**DATA SHOWN:**

◆ ◆ ◆ ◆

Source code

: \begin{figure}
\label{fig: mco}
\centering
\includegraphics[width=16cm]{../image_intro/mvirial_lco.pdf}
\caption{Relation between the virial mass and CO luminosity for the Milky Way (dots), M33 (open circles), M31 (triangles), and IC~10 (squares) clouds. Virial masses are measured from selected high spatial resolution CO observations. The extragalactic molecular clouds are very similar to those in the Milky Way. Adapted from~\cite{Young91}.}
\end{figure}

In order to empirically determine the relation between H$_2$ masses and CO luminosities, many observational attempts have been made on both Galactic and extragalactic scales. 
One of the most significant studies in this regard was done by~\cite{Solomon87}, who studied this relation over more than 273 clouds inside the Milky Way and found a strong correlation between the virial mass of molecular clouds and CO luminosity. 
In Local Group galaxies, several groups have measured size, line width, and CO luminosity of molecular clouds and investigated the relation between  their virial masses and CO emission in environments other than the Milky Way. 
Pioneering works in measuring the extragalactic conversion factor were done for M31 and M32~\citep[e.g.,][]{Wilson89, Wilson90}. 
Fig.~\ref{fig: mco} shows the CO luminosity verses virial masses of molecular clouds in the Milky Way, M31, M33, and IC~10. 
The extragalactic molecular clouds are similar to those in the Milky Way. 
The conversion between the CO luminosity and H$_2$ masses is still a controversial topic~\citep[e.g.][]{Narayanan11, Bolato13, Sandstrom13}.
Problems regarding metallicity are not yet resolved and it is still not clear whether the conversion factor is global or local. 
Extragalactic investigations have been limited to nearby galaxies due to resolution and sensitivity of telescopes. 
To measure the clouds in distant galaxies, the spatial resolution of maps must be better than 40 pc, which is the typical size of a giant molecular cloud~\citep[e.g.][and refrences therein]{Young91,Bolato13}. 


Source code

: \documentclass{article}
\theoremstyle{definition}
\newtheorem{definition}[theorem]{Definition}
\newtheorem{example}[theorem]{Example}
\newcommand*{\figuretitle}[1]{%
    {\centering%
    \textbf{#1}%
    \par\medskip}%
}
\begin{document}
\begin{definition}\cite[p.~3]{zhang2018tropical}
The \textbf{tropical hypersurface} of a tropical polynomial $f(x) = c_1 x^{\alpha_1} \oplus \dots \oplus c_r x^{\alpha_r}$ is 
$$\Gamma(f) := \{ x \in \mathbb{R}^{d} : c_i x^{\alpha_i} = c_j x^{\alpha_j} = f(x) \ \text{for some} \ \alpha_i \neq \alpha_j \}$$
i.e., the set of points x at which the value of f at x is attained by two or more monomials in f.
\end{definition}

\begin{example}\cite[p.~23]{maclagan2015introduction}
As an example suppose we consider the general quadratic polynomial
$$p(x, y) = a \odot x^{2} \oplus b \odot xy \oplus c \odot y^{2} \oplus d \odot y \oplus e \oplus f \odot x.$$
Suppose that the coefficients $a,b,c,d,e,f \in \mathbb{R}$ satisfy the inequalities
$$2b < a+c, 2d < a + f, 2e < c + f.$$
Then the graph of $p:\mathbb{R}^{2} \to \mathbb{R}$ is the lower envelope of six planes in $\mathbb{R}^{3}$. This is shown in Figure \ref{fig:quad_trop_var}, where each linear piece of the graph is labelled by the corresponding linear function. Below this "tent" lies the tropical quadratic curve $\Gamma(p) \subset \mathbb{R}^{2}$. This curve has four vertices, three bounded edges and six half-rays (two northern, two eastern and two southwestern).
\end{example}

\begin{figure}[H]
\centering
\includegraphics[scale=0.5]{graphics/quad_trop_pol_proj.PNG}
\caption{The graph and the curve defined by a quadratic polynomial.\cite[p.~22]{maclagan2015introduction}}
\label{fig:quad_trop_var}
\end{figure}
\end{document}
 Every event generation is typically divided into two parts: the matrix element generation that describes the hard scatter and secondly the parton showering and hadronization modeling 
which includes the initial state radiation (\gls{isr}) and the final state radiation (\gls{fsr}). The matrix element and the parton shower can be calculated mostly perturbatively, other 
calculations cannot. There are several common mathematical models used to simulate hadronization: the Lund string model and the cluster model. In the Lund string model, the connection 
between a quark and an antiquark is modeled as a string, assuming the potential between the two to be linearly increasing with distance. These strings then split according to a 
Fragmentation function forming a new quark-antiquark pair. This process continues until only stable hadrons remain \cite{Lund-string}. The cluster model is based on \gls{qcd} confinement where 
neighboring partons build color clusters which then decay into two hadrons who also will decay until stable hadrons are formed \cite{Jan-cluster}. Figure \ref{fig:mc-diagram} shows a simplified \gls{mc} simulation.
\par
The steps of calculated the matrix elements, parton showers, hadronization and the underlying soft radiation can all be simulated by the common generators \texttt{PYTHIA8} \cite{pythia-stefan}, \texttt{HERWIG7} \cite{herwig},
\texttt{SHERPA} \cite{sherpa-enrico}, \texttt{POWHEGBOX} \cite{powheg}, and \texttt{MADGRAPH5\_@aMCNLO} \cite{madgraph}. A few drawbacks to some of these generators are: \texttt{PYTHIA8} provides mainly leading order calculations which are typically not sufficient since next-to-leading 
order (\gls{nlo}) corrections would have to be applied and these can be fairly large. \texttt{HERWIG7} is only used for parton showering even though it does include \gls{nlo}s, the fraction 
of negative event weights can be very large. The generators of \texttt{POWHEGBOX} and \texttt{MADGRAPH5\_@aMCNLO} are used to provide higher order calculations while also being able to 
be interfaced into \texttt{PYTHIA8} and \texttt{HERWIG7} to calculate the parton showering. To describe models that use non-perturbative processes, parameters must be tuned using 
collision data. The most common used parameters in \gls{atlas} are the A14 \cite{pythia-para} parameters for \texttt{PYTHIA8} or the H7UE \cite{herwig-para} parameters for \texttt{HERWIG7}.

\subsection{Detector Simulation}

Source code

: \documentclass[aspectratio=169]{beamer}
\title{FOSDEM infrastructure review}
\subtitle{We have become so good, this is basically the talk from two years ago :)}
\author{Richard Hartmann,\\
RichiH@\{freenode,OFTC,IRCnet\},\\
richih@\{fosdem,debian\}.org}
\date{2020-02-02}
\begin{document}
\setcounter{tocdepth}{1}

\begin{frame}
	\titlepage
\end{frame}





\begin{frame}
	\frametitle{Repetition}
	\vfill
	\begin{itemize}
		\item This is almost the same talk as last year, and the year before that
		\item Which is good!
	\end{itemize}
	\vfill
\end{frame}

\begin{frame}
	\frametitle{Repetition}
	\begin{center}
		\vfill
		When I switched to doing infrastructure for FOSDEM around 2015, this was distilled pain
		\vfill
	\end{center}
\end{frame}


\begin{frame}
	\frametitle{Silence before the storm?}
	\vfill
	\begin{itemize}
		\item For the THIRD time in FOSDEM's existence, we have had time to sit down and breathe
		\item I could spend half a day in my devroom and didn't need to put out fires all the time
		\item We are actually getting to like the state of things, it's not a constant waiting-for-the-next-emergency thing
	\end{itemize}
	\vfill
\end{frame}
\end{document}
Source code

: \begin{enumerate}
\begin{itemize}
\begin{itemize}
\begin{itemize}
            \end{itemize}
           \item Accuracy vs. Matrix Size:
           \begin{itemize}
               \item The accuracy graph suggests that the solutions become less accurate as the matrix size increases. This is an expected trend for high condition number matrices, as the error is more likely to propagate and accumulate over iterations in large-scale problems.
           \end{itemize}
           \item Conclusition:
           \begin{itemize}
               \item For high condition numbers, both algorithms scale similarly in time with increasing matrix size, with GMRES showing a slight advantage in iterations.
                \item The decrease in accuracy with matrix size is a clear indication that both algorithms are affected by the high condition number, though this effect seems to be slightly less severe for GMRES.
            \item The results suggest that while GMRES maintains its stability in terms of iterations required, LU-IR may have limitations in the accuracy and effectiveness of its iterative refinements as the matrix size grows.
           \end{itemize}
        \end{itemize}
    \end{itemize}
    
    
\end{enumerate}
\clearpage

◆ ◆ ◆ ◆

**THE TASK:**
When you reach the line holding "Pioneering works in" in the records above, begin reproducing exactly, stop after the line holding "The conversion between", and output nothing else.

**RESULT FOR THIS TASK:**
Pioneering works in measuring the extragalactic conversion factor were done for M31 and M32~\citep[e.g.,][]{Wilson89, Wilson90}. 
Fig.~\ref{fig: mco} shows the CO luminosity verses virial masses of molecular clouds in the Milky Way, M31, M33, and IC~10. 
The extragalactic molecular clouds are similar to those in the Milky Way. 
The conversion between the CO luminosity and H$_2$ masses is still a controversial topic~\citep[e.g.][]{Narayanan11, Bolato13, Sandstrom13}.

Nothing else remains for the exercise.